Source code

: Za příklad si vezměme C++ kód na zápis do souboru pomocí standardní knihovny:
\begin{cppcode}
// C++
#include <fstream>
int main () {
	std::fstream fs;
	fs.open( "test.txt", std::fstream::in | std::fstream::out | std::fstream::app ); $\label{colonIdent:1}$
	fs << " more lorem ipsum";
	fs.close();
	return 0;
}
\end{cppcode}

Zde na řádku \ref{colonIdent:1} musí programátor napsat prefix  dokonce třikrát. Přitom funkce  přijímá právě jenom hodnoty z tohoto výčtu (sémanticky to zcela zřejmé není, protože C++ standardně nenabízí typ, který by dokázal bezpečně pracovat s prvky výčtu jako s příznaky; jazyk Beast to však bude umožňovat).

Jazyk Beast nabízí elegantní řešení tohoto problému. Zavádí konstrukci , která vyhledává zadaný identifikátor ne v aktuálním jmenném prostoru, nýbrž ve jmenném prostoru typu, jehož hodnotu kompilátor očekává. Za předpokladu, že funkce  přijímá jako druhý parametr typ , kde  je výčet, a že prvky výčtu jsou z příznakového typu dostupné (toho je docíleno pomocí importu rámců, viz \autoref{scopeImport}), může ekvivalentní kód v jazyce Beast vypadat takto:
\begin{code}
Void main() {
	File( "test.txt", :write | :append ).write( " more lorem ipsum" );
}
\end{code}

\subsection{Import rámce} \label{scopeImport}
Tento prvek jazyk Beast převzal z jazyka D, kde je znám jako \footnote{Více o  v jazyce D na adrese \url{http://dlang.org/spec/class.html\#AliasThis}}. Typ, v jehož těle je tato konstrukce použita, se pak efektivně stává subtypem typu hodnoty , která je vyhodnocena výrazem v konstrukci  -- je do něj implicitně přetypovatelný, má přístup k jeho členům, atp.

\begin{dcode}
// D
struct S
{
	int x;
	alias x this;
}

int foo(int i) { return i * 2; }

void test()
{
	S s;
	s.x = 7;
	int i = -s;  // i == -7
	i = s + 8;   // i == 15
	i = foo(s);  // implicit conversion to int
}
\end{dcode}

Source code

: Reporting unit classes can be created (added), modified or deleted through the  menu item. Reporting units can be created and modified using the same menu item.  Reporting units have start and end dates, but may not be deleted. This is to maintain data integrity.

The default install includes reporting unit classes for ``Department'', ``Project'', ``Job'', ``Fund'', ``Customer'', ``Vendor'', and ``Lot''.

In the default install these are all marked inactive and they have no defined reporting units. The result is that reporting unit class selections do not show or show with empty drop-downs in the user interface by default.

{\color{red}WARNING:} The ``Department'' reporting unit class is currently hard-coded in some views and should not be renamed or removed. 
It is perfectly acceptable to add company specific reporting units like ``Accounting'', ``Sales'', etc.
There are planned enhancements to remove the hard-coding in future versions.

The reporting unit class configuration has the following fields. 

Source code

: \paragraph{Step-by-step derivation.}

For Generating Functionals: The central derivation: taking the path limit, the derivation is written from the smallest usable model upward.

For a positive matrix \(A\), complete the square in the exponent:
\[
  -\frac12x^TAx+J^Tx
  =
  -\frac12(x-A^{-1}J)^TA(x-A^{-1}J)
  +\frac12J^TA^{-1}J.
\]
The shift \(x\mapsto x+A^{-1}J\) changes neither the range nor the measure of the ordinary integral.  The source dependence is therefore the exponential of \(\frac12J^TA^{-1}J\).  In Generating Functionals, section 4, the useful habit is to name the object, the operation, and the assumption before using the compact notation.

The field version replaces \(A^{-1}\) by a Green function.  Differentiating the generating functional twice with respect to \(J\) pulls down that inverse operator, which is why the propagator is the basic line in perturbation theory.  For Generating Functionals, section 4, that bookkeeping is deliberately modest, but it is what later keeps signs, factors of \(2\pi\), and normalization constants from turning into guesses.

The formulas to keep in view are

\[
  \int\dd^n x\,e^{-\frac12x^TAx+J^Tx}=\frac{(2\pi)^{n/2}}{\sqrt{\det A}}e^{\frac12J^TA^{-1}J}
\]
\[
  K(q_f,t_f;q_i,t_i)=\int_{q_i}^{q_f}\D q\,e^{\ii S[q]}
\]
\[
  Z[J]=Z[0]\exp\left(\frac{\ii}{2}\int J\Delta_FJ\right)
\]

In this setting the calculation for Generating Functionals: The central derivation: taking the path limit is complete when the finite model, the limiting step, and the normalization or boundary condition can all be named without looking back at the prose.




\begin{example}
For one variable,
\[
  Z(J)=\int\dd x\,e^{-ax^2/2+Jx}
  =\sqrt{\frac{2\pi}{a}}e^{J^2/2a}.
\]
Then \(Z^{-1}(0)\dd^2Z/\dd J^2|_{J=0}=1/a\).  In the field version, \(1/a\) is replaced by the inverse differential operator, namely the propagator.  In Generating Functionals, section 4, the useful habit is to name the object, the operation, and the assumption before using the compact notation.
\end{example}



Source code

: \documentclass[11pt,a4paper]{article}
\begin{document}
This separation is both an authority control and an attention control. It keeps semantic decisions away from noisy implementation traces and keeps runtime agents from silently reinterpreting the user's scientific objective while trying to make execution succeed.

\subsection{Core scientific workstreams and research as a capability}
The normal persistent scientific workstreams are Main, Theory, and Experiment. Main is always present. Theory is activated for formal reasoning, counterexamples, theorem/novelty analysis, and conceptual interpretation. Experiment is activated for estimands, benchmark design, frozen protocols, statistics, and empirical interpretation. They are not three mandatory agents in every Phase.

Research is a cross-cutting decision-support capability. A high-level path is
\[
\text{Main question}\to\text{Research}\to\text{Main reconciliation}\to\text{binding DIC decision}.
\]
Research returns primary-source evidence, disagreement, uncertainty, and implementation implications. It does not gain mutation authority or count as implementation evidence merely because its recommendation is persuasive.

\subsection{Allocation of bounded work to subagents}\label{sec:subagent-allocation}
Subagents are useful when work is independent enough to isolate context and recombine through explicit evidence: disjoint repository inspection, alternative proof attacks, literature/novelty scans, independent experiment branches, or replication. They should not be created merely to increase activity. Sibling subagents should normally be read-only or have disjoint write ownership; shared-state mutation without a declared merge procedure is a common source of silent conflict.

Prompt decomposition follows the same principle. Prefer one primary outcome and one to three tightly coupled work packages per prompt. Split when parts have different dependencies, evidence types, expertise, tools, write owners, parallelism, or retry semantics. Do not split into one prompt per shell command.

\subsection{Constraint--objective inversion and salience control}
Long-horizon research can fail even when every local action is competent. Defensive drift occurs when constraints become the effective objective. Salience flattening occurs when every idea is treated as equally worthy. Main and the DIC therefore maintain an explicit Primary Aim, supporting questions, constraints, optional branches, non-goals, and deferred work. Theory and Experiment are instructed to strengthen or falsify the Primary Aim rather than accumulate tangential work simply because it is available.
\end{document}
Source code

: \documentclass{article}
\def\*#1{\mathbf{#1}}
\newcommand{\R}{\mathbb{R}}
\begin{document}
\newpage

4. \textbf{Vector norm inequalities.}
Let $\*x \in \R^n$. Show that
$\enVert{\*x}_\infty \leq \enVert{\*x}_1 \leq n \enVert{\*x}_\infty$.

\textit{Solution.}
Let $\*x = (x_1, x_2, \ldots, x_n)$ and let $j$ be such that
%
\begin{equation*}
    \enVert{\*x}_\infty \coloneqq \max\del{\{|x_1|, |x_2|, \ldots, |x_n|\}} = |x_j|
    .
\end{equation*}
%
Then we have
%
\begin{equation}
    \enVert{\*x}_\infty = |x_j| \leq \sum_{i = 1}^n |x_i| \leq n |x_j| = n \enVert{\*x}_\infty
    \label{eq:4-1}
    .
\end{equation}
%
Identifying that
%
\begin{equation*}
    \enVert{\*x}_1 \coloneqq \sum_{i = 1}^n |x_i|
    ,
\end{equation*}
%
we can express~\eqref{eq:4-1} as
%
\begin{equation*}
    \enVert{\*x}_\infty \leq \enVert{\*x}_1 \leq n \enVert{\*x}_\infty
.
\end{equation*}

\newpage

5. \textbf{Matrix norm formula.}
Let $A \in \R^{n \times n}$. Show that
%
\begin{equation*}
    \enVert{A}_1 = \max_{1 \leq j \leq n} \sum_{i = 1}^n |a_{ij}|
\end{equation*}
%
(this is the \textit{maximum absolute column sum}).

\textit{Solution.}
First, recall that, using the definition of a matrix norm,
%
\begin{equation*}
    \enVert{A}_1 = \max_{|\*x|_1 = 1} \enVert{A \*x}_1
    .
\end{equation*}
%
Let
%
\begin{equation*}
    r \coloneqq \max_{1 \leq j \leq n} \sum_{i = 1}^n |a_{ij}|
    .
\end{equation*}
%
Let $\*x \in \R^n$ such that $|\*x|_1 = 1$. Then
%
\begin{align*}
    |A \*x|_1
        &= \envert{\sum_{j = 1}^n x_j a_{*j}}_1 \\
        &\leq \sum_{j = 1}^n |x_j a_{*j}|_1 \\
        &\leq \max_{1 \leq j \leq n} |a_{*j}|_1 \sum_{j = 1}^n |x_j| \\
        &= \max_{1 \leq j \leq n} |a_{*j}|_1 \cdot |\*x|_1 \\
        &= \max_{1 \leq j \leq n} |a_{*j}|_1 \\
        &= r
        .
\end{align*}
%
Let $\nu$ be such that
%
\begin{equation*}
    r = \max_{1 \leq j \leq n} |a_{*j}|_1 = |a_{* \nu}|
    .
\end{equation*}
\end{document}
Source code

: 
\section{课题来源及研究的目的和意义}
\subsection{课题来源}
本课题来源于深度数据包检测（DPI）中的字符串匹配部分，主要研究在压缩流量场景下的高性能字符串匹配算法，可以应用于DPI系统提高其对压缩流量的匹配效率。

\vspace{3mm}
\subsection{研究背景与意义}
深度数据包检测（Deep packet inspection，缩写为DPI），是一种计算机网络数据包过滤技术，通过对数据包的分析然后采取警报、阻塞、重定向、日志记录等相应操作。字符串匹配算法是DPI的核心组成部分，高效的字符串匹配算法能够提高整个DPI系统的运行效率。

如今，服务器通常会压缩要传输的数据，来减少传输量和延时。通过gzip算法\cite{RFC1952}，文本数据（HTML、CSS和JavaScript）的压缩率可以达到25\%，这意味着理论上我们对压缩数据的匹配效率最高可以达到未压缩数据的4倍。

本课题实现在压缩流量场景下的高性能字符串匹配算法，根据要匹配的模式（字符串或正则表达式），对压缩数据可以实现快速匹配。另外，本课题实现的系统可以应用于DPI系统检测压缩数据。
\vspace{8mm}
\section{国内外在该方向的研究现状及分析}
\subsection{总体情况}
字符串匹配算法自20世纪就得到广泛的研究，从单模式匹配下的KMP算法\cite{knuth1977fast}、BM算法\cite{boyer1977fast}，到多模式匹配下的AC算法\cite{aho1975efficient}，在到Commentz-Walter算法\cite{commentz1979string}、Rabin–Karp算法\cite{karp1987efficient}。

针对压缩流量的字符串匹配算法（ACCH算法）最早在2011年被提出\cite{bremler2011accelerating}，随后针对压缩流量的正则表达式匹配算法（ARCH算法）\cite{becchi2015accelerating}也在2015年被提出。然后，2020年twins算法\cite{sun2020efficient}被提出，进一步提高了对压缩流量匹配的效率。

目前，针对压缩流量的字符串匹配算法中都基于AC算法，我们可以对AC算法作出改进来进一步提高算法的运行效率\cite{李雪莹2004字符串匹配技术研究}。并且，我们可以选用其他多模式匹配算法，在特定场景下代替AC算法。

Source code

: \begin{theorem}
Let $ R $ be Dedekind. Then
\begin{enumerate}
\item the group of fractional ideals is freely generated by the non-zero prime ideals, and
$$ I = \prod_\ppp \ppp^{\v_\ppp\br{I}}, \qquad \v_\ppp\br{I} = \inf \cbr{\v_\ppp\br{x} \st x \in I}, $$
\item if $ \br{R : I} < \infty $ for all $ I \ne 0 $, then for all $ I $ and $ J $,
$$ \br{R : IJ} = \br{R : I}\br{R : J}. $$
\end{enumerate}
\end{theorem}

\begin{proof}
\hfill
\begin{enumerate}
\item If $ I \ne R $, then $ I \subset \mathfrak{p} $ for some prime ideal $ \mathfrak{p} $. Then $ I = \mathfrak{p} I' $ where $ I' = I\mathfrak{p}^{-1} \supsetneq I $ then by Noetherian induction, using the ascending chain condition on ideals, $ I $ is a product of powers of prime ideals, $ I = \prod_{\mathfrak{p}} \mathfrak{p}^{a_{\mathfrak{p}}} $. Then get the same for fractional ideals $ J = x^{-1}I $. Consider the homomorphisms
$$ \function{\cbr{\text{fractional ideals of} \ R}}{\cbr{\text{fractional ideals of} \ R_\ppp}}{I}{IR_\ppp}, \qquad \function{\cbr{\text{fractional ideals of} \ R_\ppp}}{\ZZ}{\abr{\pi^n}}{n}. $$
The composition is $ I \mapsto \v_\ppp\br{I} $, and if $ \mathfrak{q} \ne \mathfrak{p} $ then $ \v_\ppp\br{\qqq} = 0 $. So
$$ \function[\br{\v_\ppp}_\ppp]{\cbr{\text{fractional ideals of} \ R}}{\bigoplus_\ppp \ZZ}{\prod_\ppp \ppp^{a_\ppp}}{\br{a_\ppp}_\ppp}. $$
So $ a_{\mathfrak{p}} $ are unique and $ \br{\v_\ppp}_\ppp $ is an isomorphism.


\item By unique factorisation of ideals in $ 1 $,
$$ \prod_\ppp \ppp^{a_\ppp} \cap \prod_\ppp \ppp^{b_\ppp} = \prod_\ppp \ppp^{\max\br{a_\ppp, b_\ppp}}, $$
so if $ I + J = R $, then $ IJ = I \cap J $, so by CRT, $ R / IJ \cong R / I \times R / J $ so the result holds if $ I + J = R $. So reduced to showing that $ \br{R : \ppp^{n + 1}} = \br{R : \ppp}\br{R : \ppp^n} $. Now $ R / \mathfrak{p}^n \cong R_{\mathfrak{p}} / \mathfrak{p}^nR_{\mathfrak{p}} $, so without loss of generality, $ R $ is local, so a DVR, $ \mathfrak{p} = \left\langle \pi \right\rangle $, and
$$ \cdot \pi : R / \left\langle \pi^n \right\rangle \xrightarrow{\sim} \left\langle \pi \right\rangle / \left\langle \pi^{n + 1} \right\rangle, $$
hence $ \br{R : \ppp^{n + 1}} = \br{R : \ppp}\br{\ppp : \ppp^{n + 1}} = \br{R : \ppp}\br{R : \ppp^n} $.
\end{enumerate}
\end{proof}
★ ★ ★ ★
*Instructions for the task*:
Search the data above for the word "langle", then gather each line in which it appears.

*Expected output*:
so if $ I + J = R $, then $ IJ = I \cap J $, so by CRT, $ R / IJ \cong R / I \times R / J $ so the result holds if $ I + J = R $. So reduced to showing that $ \br{R : \ppp^{n + 1}} = \br{R : \ppp}\br{R : \ppp^n} $. Now $ R / \mathfrak{p}^n \cong R_{\mathfrak{p}} / \mathfrak{p}^nR_{\mathfrak{p}} $, so without loss of generality, $ R $ is local, so a DVR, $ \mathfrak{p} = \left\langle \pi \right\rangle $, and
$$ \cdot \pi : R / \left\langle \pi^n \right\rangle \xrightarrow{\sim} \left\langle \pi \right\rangle / \left\langle \pi^{n + 1} \right\rangle, $$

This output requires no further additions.